- 著者
-
Masaki Takigawa
Hirofumi Masutomi
Yuki Kishimoto
Yoshitomo Shimazaki
Yoshitomo Hamano
Yoshitaka Kondo
Tomio Arai
Jaewon Lee
Toshihiro Ishii
Yoshiko Mori
Akihito Ishigami
- 出版者
- The Pharmaceutical Society of Japan
- 雑誌
- Biological and Pharmaceutical Bulletin (ISSN:09186158)
- 巻号頁・発行日
- vol.40, no.7, pp.975-983, 2017-07-01 (Released:2017-07-01)
- 参考文献数
- 21
- 被引用文献数
-
1
8
Vancomycin hydrochloride (VCM) is a glycopeptide antibiotic that is commonly used against methicillin-resistant, Gram-positive cocci despite the nephrotoxic side effects.
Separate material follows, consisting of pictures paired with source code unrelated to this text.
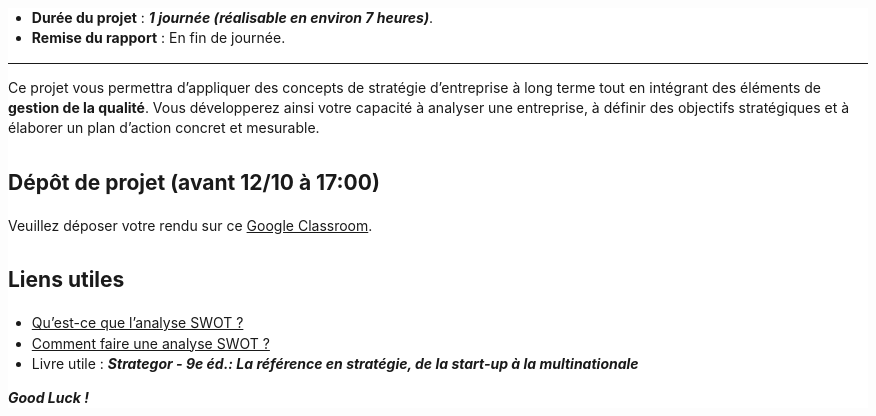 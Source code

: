 - **Durée du projet** : ***1 journée (réalisable en environ 7 heures)***.
- **Remise du rapport** : En fin de journée.

---

Ce projet vous permettra d’appliquer des concepts de stratégie d’entreprise à long terme tout en intégrant des éléments de **gestion de la qualité**. Vous développerez ainsi votre capacité à analyser une entreprise, à définir des objectifs stratégiques et à élaborer un plan d’action concret et mesurable.

## Dépôt de projet (avant 12/10 à 17:00)

Veuillez déposer votre rendu sur ce [Google Classroom](https://classroom.google.com/c/NzIxNzM2NDA1ODkx?cjc=pcubvix). 


## Liens utiles

- [Qu’est-ce que l’analyse SWOT ?](https://asana.com/fr/resources/swot-analysis)
- [Comment faire une analyse SWOT ?](https://www.leblogdudirigeant.com/4-etapes-pour-faire-un-swot/)
- Livre utile : ***Strategor - 9e éd.: La référence en stratégie, de la start-up à la multinationale***

***Good Luck !***
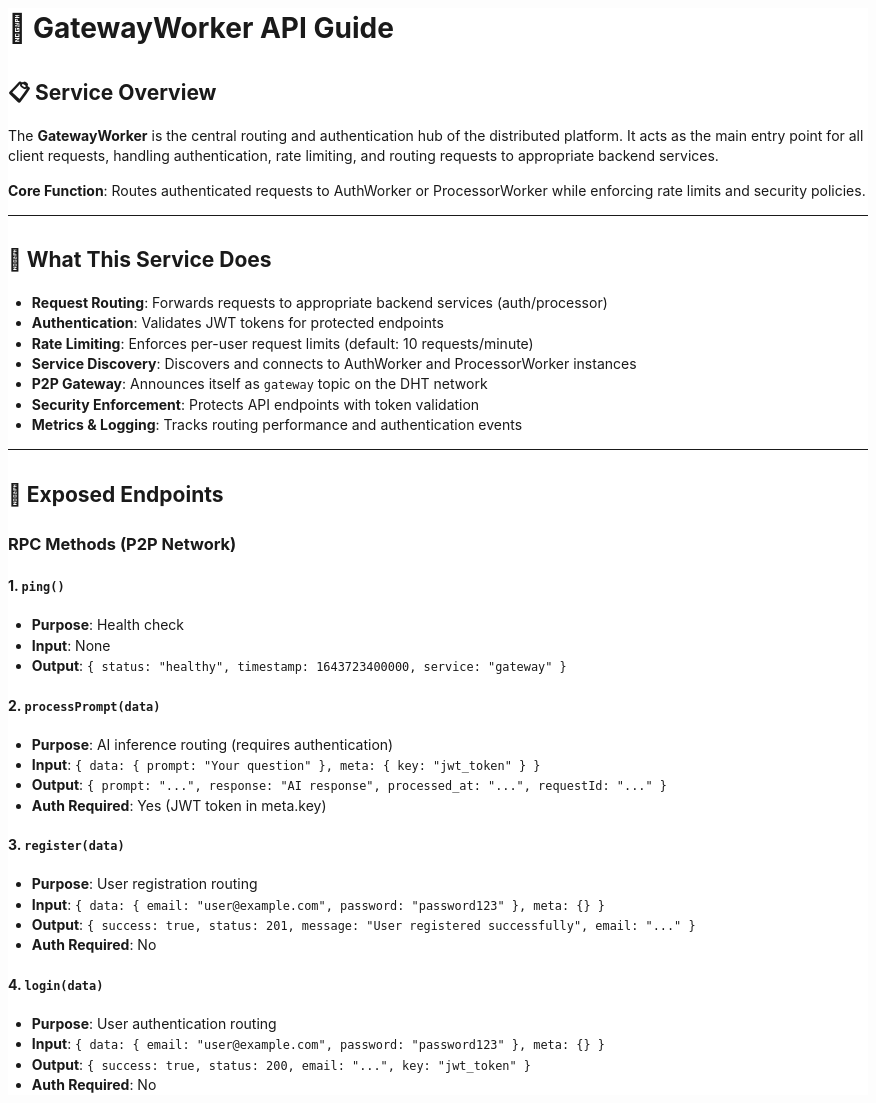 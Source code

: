 # 🚪 GatewayWorker API Guide

## 📋 Service Overview

The **GatewayWorker** is the central routing and authentication hub of the distributed platform. It acts as the main entry point for all client requests, handling authentication, rate limiting, and routing requests to appropriate backend services.

**Core Function**: Routes authenticated requests to AuthWorker or ProcessorWorker while enforcing rate limits and security policies.

---

## 🎯 What This Service Does

- **Request Routing**: Forwards requests to appropriate backend services (auth/processor)
- **Authentication**: Validates JWT tokens for protected endpoints
- **Rate Limiting**: Enforces per-user request limits (default: 10 requests/minute)
- **Service Discovery**: Discovers and connects to AuthWorker and ProcessorWorker instances
- **P2P Gateway**: Announces itself as `gateway` topic on the DHT network
- **Security Enforcement**: Protects API endpoints with token validation
- **Metrics & Logging**: Tracks routing performance and authentication events

---

## 📡 Exposed Endpoints

### **RPC Methods** (P2P Network)

#### 1. `ping()`
- **Purpose**: Health check
- **Input**: None
- **Output**: `{ status: "healthy", timestamp: 1643723400000, service: "gateway" }`

#### 2. `processPrompt(data)`
- **Purpose**: AI inference routing (requires authentication)
- **Input**: `{ data: { prompt: "Your question" }, meta: { key: "jwt_token" } }`
- **Output**: `{ prompt: "...", response: "AI response", processed_at: "...", requestId: "..." }`
- **Auth Required**: Yes (JWT token in meta.key)

#### 3. `register(data)`
- **Purpose**: User registration routing
- **Input**: `{ data: { email: "user@example.com", password: "password123" }, meta: {} }`
- **Output**: `{ success: true, status: 201, message: "User registered successfully", email: "..." }`
- **Auth Required**: No

#### 4. `login(data)`
- **Purpose**: User authentication routing
- **Input**: `{ data: { email: "user@example.com", password: "password123" }, meta: {} }`
- **Output**: `{ success: true, status: 200, email: "...", key: "jwt_token" }`
- **Auth Required**: No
VCM-induced nephrotoxicity has been reported in 5–28% of recipient patients. Therefore, renal failure induced by VCM has become an important clinical problem. However, the exceedingly complex mechanism of VCM-induced nephrotoxicity is not fully understood. Therefore, this study was designed to clarify time-dependent alterations of VCM-induced nephrotoxicity in mice as a step toward decreasing the risks of kidney injury associated with VCM therapy. VCM was injected intraperitoneally into mice at a dose of 400 mg/kg body weight at 24-h intervals for 3, 5, 7, and 14 d. At 24 h after the last injection, we examined histopathological alterations of the kidney as well as blood biochemistry. VCM administration resulted in a decrease of body weight and increase of kidney weight. Histological examination revealed renal damage such as dilated proximal tubules with occasional casts and interstitial fibrosis in VCM-treated mice. Furthermore, immunohistochemical staining with anti-CD10 and anti-single-stranded DNA antibodies highlighted damaged renal proximal tubules with marked dilatation as well as numerous apoptotic cells as early as day 4 of VCM-treatment. The severity of symptoms progressed until day 15. These results suggest that VCM-induced renal damage and incipient renal failure begin soon after the start of treatment and progressively worsen. This is the first report describing the time-dependence of VCM-induced nephrotoxicity in mice and depicting a model that clarifies the mechanisms of this tissue damage.